[Tutor] Re: Example source code..

Tesla Coil tescoil@irtc.net
Sat, 06 Jan 2001 13:47:40 -0600


On 05 Jan 2001, R. A. wrote:
> 3) We could devise some way to implement a comment system
> on the site so viewers could add their own two cents' worth.

That would be essential.  Peer review would be major motive
to post.  You want people to be able to say "here's a different
implementation of the same thing," or "wow, that one function
you've got there is simply Not Of This Earth."

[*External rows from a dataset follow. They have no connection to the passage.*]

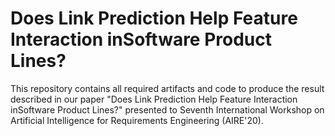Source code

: # Does Link Prediction Help Feature Interaction inSoftware Product Lines?
This repository contains all required artifacts and code to produce the result described in 
our paper "Does Link Prediction Help Feature Interaction inSoftware Product Lines?" presented to 
Seventh International Workshop on Artificial Intelligence for Requirements Engineering (AIRE'20).


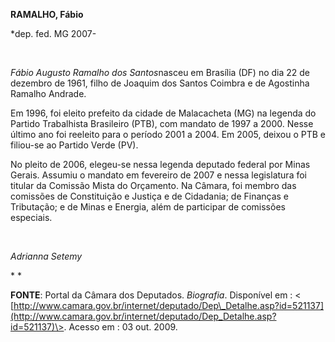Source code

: **RAMALHO, Fábio**

\*dep. fed. MG 2007-

 

*Fábio Augusto Ramalho dos Santos*nasceu em Brasília (DF) no dia 22 de
dezembro de 1961, filho de Joaquim dos Santos Coimbra e de Agostinha
Ramalho Andrade.

Em 1996, foi eleito prefeito da cidade de Malacacheta (MG) na legenda do
Partido Trabalhista Brasileiro (PTB), com mandato de 1997 a 2000. Nesse
último ano foi reeleito para o período 2001 a 2004. Em 2005, deixou o
PTB e filiou-se ao Partido Verde (PV).

No pleito de 2006, elegeu-se nessa legenda deputado federal por Minas
Gerais. Assumiu o mandato em fevereiro de 2007 e nessa legislatura foi
titular da Comissão Mista do Orçamento. Na Câmara, foi membro das
comissões de Constituição e Justiça e de Cidadania; de Finanças e
Tributação; e de Minas e Energia, além de participar de comissões
especiais.

 

*Adrianna Setemy*

* *

**FONTE**: Portal da Câmara dos Deputados. *Biografia*. Disponível em :
\<
[http://www.camara.gov.br/internet/deputado/Dep\_Detalhe.asp?id=521137](http://www.camara.gov.br/internet/deputado/Dep_Detalhe.asp?id=521137)\>.
Acesso em : 03 out. 2009.

 
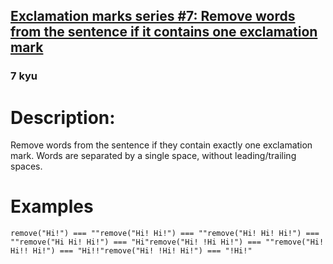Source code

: <h2><a href=https://www.codewars.com/kata/57fafb6d2b5314c839000195/train/javascript target="_blank">Exclamation marks series #7: Remove words from  the sentence if it contains one exclamation mark </a></h2><h3>7 kyu</h3><h1 id="description">Description:</h1><p>Remove words from the sentence if they contain exactly one exclamation mark. Words are separated by a single space, without leading/trailing spaces.</p><h1 id="examples">Examples</h1><pre><code>remove("Hi!") === ""remove("Hi! Hi!") === ""remove("Hi! Hi! Hi!") === ""remove("Hi Hi! Hi!") === "Hi"remove("Hi! !Hi Hi!") === ""remove("Hi! Hi!! Hi!") === "Hi!!"remove("Hi! !Hi! Hi!") === "!Hi!"</code></pre>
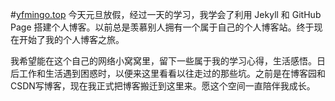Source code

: #[yfmingo.top](http://yfmingo.top) 
今天元旦放假，经过一天的学习，我学会了利用 Jekyll 和 GitHub Page 搭建个人博客。以前总是羡慕别人拥有一个属于自己的个人博客站。终于现在开始了我的个人博客之旅。

我希望能在这个自己的网络小窝窝里，留下一些属于我的学习心得，生活感悟。日后工作和生活遇到困惑时，以便来这里看看以往走过的那些坑。之前是在博客园和CSDN写博客，现在我正式把博客搬迁到这里来。愿这个空间一直陪伴我成长。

But regarding it all as unimportant source, a web comment
board tends to grace an inital post with the false value of
Definitive Unimportant Version, while a mailing list presents
any followup as The Last Word For The Moment Anyway.  From
a subscriber's perspective, a list suggests, like Alan Perlis,
"is it possible that software is not like anything else, that it
is meant to be discarded:  that the whole point is to see it as
a soap bubble?"  Subscribers can preserve what soap bubbles
particularly interest them, and still consult the archive for
what may have floated past earlier.

Another advantage to a list over a web comment board is that
participants in the latter may cease to contribute for no other
reason than that they wandered off and kinda forgot it existed.
Enough forgetting, and you don't even have the fortnightly new
additions bulletin John suggested to remind people.  A mailing
list can go quiet for a while, but any single member deciding to
post reminds everyone that it's still there, and among those will
be persons to whom it then occurs, "oh yeah, I oughta post that
one script I wrote a couple days ago."

Whatever form it takes, occasionally someone posts to Tutor
and says "I'm starting out with Python and need suggestions
on programs to write for exercise."  It wouldn't be a bad idea
to have a web page collect proposals for unimportant Python
programs.  You'd still want this to be on a web page if the 
project were undertaken as a list, so it wouldn't become the
"someone do my homework for me" request line.